With over 30,000 employees and 340 locations across 60 countries, the manufacturer outgrew their previous logistics partner and sought a new partner capable of managing their diverse supply chain needs while also accommodating growth.

Process discipline was a critical component from the very beginning due to the complexities of the merger and the manufacturer’s business model. This included a thorough assessment by Penske Logistics of all trucking carrier sourcing and management needs and a comprehensive rate audit and negotiation to identify potential savings opportunities.

The manufacturer welcomes challenges posed its by customers, but they don’t take chances on their business operations. Meticulous attention to detail is vital for efficient operations, cost-effectiveness and optimal performance in logistics and supply chain management. Penske stepped up to provide the necessary expertise and support to launch the first business unit on an expedited timeline of 90 days.

Navigating a Lot of Supply Chain Change All at Once

Transitioning to a new freight management and supply chain partner presented significant exposure and risk to continuity of service for their customers, especially when it came to establishing new processes regarding contracting and compliance with their previous carrier base. It was critical that there was no lapse in service to their customers or current operations. With this level of expectation, Penske had to demonstrate its ability to add value and earn trust through communication, planning, discipline and project execution.
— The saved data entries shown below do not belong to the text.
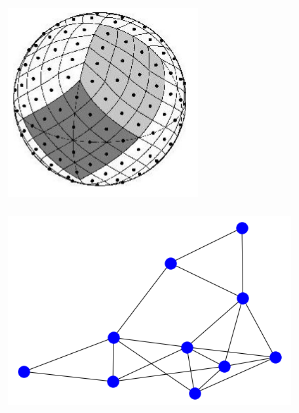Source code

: \documentclass[landscape,a0paper,blockverticalspace = 5mm]{tikzposter}
\begin{document}
\begin{columns}
{{\begin{center}
\begin{minipage}{0.16\linewidth}
\begin{center}
          \end{center}
      \end{minipage}
      \begin{minipage}{0.1\linewidth}
      \begin{center}


         \end{center}
      \end{minipage} \hspace{0cm}
	\begin{minipage}{0.16\linewidth}
	\begin{center}
          \includegraphics[height=5cm]{figures/sphere.png}


          \end{center}
      \end{minipage}
   \begin{minipage}{0.1\linewidth}
      \begin{center}


         \end{center}
      \end{minipage} \hspace{0cm}
	\begin{minipage}{0.16\linewidth}
	\begin{center}
          \includegraphics[height=5cm]{figures/graph.png}



\end{center}
\end{minipage}
\end{center}}}
\end{columns}
\end{document}
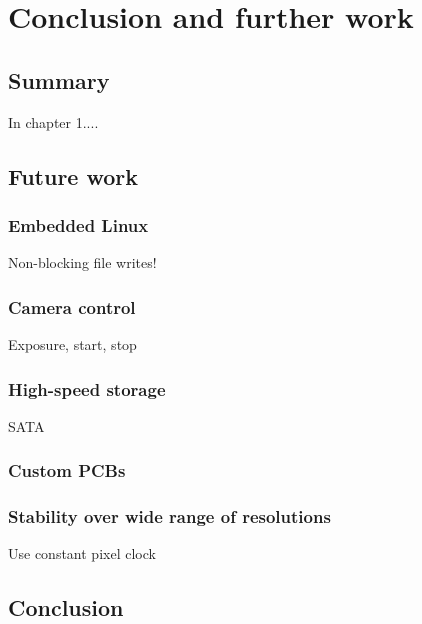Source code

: \chapter{Conclusion and further work}






\section{Summary}

In chapter 1....

\section{Future work}

\subsection{Embedded Linux}

Non-blocking file writes!

\subsection{Camera control}

Exposure, start, stop

\subsection{High-speed storage}

SATA

\subsection{Custom PCBs}

\subsection{Stability over wide range of resolutions}

Use constant pixel clock

\section{Conclusion}
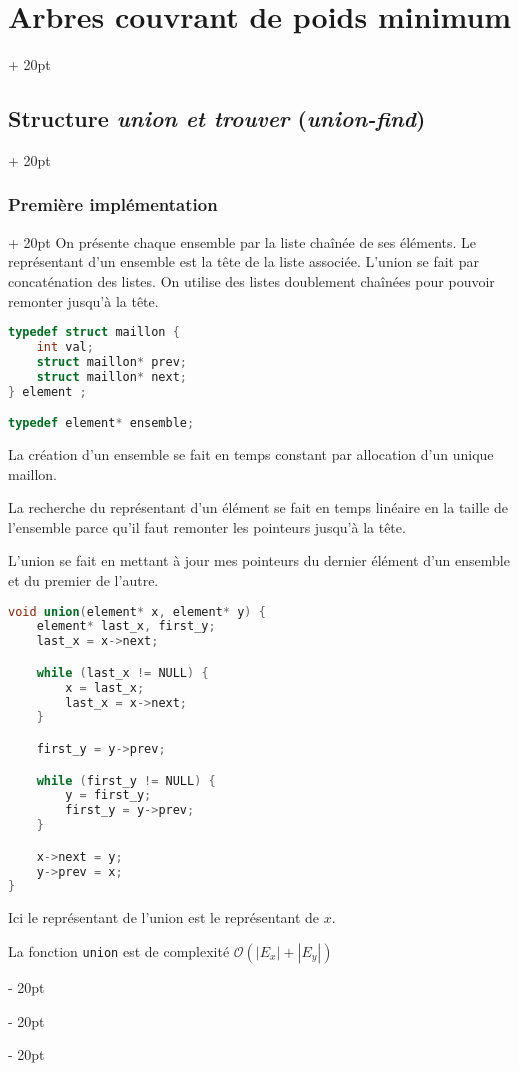 \documentclass[a4paper, 12pt, twoside]{article}
\newcommand{\abs}[1]{\left\lvert #1 \right\rvert}
\newcommand{\ind}[1][20pt]{\advance\leftskip + #1}
\newcommand{\deind}[1][20pt]{\advance\leftskip - #1}
\newenvironment{indt}[2][20pt]{#2 \par \ind[#1]}{\par \deind} %
\begin{document}
\begin{indt}{\section{Arbres couvrant de poids minimum}}
\begin{indt}{\subsection{Structure \textit{union et trouver} (\textit{union-find})}}
            \vspace{12pt}
            
            \begin{indt}{\subsubsection{Première implémentation}}
                On présente chaque ensemble par la liste chaînée de ses éléments. Le représentant d'un ensemble est la tête de la liste associée.
                L'union se fait par concaténation des listes.
                On utilise des listes doublement chaînées pour pouvoir remonter jusqu'à la tête.

                \begin{lstlisting}[language=C, xleftmargin=80pt]
typedef struct maillon {
    int val;
    struct maillon* prev;
    struct maillon* next;
} element ;

typedef element* ensemble;\end{lstlisting}

                La création d'un ensemble se fait en temps constant par allocation d'un unique maillon.

                La recherche du représentant d'un élément se fait en temps linéaire en la taille de l'ensemble parce qu'il faut remonter les pointeurs jusqu'à la tête.

                L'union se fait en mettant à jour mes pointeurs du dernier élément d'un ensemble et du premier de l'autre.

                \begin{lstlisting}[language=C, xleftmargin=80pt]
void union(element* x, element* y) {
    element* last_x, first_y;
    last_x = x->next;

    while (last_x != NULL) {
        x = last_x;
        last_x = x->next;
    }

    first_y = y->prev;

    while (first_y != NULL) {
        y = first_y;
        first_y = y->prev;
    }

    x->next = y;
    y->prev = x;
}\end{lstlisting}

                Ici le représentant de l'union est le représentant de $x$.

                La fonction \texttt{union} est de complexité $\mathcal O(\abs{E_x} + \abs{E_y})$

                \vspace{6pt}
                

\end{indt}
\end{indt}
\end{indt}
\end{document}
To ensure a smooth and timely transition without disruption, the right approach was vital. Penske first conducted a thorough Value Stream Mapping exercise to fully understand the business intricacies and discover opportunities to standardize key processes. This approach unveiled specific improvement areas related to carrier management, centralization of systems across business units and overall process management.

Carrier Management

Through disciplined planning and procurement, Penske optimized freight movement, synchronized lead times and managed all carrier interactions, enhancing the manufacturer’s network reliability and reducing costs.

As a customer, the manufacturer benefited from Penske’s carrier management expertise and vast network of qualified carriers. The client requested to transition their existing carrier base, so Penske qualified them, established contracts and negotiated rates on their behalf.

Making an impact from the start, Penske introduced a $1.1M estimated annual savings within the first 90 days through a combination of rate reductions, routing improvements and better carrier selection.

A strategic partnership with Penske Logistics added value to the customer’s operations. With Penske assuming responsibility for carrier management, the client was able to shift focus to core business activities.

Centralized Systems and Increased Visibility

Historically, the manufacturer grew through acquisitions but did not merge systems. Recognizing the client’s need for a centralized solution across business units, Penske consolidated multiple operating systems into one for enhanced efficiency. Each location had been operating differently and independently of each other, leading to inefficiencies. Despite the challenge of merging organizations with disparate systems, combining these technologies brought everything under a single, unified framework.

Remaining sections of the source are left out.